*Data for this task*.
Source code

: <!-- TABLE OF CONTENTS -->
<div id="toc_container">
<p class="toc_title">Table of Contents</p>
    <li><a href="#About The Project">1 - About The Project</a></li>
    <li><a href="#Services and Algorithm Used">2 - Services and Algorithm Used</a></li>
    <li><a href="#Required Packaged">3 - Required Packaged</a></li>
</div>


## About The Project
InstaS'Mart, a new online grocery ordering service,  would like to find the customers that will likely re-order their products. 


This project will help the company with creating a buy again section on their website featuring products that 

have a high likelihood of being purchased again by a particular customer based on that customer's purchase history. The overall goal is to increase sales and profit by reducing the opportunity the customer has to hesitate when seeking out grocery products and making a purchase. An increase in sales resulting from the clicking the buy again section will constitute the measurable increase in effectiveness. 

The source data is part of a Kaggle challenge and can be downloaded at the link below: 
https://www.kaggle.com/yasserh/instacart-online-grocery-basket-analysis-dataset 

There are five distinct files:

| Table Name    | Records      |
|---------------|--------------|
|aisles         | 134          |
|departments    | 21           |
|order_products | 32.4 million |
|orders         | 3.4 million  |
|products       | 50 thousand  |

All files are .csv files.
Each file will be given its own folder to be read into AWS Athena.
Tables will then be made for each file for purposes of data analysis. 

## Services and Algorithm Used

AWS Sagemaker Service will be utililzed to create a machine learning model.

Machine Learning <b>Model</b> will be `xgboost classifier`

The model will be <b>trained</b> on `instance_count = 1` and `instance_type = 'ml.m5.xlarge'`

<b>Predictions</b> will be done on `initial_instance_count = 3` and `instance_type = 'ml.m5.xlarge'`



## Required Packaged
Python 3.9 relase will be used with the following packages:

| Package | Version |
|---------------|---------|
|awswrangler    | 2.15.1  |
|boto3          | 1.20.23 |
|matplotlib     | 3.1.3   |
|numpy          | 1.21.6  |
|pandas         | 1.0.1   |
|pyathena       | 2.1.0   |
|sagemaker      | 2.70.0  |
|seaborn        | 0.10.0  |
...
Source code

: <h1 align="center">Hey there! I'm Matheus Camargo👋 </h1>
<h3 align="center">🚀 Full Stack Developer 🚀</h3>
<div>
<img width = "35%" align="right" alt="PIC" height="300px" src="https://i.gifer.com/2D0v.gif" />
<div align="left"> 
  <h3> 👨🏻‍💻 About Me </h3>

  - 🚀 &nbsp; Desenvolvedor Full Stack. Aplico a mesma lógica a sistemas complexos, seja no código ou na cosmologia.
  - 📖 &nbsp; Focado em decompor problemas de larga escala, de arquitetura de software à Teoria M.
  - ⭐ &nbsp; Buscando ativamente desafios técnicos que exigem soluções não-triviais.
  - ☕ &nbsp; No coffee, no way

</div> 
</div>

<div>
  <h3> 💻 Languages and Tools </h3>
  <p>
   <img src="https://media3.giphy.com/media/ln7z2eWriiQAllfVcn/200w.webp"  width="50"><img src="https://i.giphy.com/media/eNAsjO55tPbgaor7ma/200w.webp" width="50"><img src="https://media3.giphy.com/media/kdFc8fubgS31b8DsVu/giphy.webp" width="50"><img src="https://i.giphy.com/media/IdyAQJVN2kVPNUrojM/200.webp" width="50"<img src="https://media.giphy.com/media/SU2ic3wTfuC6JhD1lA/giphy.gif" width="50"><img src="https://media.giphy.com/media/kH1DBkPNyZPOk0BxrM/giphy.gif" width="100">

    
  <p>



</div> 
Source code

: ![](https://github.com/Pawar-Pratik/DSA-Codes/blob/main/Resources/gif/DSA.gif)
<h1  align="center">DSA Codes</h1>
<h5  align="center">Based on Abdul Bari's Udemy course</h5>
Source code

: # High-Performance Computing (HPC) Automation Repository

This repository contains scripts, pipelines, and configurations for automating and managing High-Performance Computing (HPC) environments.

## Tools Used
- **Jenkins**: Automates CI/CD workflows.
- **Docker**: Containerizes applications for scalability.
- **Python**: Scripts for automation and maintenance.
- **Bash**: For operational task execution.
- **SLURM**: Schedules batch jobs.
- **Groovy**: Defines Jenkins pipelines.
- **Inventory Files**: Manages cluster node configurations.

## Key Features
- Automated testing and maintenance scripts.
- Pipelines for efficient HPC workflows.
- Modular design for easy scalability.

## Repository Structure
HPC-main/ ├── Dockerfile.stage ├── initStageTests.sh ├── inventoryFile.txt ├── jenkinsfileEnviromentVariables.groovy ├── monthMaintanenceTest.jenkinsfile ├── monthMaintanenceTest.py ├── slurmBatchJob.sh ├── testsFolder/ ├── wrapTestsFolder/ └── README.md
--
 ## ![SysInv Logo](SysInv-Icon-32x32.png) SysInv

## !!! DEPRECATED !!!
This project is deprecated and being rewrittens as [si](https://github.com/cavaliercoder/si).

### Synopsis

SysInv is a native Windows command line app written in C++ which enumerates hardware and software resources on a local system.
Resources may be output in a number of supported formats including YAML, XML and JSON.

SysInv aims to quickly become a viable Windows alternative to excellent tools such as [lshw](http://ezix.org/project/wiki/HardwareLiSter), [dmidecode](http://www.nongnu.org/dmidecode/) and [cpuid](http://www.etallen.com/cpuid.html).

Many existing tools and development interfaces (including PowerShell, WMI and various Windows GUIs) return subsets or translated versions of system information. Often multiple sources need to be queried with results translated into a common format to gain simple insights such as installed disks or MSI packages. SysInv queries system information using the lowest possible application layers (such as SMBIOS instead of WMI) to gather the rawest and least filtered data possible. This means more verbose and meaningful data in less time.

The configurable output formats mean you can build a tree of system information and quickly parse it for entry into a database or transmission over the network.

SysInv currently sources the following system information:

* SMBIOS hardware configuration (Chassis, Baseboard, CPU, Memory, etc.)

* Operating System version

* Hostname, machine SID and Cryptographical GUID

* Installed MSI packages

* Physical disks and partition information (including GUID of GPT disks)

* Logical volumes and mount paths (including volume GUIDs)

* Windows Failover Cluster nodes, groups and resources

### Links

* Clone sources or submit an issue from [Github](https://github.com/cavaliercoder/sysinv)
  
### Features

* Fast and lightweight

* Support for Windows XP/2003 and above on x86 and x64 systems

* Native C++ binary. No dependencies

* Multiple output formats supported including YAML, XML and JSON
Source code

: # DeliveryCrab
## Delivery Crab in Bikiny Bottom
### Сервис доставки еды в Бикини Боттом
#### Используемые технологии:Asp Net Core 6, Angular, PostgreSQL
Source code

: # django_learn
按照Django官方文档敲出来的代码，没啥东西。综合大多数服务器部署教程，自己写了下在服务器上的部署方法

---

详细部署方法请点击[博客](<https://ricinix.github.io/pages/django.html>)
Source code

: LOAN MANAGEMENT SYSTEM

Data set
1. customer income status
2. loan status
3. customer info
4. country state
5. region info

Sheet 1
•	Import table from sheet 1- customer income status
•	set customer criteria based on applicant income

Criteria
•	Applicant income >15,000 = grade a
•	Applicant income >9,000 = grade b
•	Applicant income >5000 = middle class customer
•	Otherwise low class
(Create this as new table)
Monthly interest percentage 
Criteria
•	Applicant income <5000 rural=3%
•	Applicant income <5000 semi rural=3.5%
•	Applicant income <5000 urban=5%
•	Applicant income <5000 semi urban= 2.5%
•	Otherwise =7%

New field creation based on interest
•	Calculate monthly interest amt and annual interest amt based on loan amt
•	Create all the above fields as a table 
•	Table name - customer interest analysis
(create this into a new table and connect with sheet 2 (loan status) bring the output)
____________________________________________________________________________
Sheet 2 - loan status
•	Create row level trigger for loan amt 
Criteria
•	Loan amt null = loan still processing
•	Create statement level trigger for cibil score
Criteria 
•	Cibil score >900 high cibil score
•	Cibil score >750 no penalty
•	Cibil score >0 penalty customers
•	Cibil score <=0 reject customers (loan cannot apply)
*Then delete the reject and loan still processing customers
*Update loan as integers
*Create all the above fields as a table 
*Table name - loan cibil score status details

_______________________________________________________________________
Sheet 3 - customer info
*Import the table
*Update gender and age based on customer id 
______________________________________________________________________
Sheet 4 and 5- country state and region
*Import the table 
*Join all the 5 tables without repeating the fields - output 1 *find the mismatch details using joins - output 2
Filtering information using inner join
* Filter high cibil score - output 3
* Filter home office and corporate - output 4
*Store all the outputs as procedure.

*Exercise*. The lines holding the word "cavaliercoder" are the answer. Find them in the entries and copy them.

*Exercise result*.
This project is deprecated and being rewrittens as [si](https://github.com/cavaliercoder/si).
* Clone sources or submit an issue from [Github](https://github.com/cavaliercoder/sysinv)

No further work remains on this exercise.